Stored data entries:
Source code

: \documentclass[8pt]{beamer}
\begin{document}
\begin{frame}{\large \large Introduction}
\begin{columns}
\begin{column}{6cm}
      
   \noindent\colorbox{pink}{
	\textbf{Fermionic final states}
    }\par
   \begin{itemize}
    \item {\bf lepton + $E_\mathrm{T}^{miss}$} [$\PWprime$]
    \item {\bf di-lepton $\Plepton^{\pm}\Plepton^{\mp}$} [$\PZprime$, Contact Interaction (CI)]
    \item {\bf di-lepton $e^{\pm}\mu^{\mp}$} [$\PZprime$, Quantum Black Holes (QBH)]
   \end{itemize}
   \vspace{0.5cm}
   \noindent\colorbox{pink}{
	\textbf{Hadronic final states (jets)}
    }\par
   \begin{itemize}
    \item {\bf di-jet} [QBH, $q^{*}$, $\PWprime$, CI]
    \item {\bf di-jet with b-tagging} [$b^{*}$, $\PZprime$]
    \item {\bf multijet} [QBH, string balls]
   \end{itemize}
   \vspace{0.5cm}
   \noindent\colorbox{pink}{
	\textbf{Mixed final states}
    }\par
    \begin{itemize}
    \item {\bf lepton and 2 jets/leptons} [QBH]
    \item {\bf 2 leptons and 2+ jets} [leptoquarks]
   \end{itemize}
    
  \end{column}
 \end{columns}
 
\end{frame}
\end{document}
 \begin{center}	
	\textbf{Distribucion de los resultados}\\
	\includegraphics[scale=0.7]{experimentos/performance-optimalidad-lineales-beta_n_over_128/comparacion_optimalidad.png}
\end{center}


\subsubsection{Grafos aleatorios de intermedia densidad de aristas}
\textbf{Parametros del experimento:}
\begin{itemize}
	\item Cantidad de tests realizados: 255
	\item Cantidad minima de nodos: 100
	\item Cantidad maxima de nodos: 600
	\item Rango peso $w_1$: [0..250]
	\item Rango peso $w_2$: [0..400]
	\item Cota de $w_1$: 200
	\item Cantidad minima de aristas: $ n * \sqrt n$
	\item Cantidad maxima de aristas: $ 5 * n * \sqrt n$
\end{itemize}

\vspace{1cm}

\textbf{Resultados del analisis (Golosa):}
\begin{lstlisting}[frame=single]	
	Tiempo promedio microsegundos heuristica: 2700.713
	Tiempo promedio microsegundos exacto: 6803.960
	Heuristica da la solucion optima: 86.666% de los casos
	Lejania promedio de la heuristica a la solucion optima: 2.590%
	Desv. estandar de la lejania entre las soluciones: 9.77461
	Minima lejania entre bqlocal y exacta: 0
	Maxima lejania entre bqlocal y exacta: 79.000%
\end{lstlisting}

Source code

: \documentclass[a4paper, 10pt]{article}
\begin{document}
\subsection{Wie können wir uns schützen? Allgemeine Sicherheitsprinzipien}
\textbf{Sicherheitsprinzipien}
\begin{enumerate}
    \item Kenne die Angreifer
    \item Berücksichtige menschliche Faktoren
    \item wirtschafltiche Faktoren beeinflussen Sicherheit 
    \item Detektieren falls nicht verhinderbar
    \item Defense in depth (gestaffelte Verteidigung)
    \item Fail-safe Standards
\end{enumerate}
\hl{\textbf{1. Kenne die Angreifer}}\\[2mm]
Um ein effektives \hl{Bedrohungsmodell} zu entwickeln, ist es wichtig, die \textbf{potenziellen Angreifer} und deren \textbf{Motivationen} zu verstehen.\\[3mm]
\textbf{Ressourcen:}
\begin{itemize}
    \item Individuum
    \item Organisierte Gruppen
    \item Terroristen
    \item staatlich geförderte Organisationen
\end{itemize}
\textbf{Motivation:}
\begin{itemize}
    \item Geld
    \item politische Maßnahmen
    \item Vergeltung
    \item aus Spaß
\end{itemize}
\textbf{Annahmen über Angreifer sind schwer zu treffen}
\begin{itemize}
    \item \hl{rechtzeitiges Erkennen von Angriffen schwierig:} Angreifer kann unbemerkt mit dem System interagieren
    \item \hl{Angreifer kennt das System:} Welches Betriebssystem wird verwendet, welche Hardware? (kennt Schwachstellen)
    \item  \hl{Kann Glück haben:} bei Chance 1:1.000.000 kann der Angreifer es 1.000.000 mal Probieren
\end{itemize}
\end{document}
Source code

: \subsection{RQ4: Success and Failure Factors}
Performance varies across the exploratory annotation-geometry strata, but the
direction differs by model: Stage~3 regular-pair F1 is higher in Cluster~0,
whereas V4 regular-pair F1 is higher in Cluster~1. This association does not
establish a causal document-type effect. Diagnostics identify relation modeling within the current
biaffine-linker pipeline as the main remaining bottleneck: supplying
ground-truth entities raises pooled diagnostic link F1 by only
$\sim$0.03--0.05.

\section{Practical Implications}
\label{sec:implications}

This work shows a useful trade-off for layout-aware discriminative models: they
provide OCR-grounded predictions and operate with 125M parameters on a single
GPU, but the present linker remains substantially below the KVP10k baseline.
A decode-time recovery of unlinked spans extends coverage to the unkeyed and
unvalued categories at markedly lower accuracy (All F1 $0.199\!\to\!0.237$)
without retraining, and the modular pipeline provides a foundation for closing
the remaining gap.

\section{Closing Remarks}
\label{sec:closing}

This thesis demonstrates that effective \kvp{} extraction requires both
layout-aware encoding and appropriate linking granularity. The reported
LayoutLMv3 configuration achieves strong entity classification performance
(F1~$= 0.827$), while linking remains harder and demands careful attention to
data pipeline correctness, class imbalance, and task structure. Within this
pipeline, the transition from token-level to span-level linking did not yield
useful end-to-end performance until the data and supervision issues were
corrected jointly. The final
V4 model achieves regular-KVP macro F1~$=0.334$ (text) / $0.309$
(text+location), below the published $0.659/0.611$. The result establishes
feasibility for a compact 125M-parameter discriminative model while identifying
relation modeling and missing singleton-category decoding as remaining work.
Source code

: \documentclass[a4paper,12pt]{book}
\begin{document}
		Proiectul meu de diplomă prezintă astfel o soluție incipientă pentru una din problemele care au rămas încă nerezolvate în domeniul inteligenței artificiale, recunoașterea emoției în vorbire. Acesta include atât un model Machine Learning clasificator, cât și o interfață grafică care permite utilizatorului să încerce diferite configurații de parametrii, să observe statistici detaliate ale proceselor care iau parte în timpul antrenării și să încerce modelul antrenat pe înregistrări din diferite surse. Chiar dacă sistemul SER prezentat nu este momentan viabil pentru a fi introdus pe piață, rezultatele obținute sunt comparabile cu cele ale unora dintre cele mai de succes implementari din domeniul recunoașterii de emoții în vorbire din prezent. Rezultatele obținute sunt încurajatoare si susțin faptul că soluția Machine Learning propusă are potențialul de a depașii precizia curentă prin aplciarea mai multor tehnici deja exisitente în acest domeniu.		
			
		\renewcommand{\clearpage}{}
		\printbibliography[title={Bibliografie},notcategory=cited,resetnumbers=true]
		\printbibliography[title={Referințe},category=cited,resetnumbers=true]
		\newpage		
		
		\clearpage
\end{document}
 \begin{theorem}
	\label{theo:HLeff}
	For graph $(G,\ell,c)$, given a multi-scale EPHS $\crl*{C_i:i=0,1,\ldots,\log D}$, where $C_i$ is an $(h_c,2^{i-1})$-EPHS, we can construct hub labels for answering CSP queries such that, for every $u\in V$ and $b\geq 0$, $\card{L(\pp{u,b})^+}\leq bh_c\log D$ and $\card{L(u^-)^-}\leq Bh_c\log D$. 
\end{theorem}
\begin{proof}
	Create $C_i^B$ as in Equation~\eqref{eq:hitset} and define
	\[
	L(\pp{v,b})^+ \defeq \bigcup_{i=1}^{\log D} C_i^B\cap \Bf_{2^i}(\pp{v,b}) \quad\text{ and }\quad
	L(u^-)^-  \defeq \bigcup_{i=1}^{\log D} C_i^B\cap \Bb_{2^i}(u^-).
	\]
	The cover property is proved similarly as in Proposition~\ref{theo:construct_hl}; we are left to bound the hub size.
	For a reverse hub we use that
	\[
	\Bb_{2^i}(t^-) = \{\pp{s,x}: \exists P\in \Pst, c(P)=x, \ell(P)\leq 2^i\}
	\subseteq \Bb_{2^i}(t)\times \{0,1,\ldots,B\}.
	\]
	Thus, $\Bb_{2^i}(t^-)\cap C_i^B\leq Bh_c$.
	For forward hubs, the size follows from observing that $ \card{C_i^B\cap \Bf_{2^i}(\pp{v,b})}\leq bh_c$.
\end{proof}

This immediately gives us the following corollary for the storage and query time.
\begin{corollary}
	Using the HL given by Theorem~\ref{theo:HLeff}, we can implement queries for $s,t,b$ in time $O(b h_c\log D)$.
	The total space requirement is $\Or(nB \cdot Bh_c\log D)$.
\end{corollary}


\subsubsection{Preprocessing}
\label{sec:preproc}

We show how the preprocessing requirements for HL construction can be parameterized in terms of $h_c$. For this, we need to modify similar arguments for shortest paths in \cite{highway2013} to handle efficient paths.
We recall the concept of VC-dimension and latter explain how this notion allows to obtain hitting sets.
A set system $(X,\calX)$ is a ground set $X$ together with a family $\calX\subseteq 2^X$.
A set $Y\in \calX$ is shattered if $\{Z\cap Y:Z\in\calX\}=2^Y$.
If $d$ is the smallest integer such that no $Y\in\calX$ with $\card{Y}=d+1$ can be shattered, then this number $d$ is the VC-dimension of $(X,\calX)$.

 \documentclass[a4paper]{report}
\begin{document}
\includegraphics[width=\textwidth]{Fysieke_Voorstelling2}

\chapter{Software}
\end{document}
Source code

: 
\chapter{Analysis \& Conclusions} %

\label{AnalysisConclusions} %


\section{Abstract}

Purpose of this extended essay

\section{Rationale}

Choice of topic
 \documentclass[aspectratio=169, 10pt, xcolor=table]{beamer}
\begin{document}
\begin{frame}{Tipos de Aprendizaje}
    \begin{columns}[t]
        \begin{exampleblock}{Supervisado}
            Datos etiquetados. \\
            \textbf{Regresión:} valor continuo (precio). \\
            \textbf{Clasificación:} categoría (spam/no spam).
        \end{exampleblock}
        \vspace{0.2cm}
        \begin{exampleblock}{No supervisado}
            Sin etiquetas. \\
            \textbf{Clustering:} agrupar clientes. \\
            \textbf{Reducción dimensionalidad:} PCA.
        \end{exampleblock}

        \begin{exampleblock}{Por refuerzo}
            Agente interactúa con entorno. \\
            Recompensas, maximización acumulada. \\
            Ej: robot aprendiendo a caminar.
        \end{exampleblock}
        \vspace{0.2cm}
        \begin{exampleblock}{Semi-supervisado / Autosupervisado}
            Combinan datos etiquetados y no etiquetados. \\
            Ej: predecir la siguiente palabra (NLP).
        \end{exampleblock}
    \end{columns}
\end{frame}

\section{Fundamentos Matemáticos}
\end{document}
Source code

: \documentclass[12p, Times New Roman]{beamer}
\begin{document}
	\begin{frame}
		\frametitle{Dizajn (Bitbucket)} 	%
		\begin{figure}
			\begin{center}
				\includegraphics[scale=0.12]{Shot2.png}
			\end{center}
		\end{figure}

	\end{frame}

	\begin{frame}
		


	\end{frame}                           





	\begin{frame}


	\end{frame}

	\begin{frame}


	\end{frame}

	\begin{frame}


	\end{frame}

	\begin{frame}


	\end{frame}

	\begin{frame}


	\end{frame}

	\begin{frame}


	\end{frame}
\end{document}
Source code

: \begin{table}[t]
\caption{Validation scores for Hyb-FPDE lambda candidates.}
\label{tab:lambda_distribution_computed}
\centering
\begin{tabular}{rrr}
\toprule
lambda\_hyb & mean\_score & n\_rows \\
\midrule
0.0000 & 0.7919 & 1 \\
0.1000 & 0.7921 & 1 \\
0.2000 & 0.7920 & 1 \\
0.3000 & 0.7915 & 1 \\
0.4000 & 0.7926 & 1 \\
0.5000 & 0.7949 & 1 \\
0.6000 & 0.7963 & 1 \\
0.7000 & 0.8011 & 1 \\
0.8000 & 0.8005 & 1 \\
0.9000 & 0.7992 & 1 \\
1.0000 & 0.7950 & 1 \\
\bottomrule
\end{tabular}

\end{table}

- **WHAT YOU ARE ASKED TO DO**: In the data above, retype exactly and only the lines between the one holding "Faktoren beeinflussen Sicherheit" and the one holding "Performance varies across", inclusive.

- **SOLUTION TO THE EXERCISE**:
    \item wirtschafltiche Faktoren beeinflussen Sicherheit 
    \item Detektieren falls nicht verhinderbar
    \item Defense in depth (gestaffelte Verteidigung)
    \item Fail-safe Standards
\end{enumerate}
\hl{\textbf{1. Kenne die Angreifer}}\\[2mm]
Um ein effektives \hl{Bedrohungsmodell} zu entwickeln, ist es wichtig, die \textbf{potenziellen Angreifer} und deren \textbf{Motivationen} zu verstehen.\\[3mm]
\textbf{Ressourcen:}
\begin{itemize}
    \item Individuum
    \item Organisierte Gruppen
    \item Terroristen
    \item staatlich geförderte Organisationen
\end{itemize}
\textbf{Motivation:}
\begin{itemize}
    \item Geld
    \item politische Maßnahmen
    \item Vergeltung
    \item aus Spaß
\end{itemize}
\textbf{Annahmen über Angreifer sind schwer zu treffen}
\begin{itemize}
    \item \hl{rechtzeitiges Erkennen von Angriffen schwierig:} Angreifer kann unbemerkt mit dem System interagieren
    \item \hl{Angreifer kennt das System:} Welches Betriebssystem wird verwendet, welche Hardware? (kennt Schwachstellen)
    \item  \hl{Kann Glück haben:} bei Chance 1:1.000.000 kann der Angreifer es 1.000.000 mal Probieren
\end{itemize}
\end{document}
Source code

: \subsection{RQ4: Success and Failure Factors}
Performance varies across the exploratory annotation-geometry strata, but the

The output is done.